··· Exercise input ···
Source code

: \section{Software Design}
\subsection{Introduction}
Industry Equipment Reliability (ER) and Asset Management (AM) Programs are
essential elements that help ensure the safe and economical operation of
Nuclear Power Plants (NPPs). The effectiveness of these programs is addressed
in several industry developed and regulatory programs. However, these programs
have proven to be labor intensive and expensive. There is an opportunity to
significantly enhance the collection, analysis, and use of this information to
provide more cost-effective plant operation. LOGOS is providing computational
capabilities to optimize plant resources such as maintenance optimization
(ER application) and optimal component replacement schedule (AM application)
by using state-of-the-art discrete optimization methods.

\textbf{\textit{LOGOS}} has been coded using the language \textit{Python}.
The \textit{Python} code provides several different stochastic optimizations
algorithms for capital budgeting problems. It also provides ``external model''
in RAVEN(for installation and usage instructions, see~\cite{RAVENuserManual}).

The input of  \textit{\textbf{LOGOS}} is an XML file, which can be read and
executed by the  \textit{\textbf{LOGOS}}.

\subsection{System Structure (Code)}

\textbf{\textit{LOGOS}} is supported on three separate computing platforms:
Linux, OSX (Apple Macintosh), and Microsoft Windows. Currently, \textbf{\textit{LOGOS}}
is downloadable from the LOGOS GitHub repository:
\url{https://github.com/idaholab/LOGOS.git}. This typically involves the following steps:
···
What you should do
Reading through the records above, report each line in which the string "several" is found.

Response to this task
in several industry developed and regulatory programs. However, these programs
The \textit{Python} code provides several different stochastic optimizations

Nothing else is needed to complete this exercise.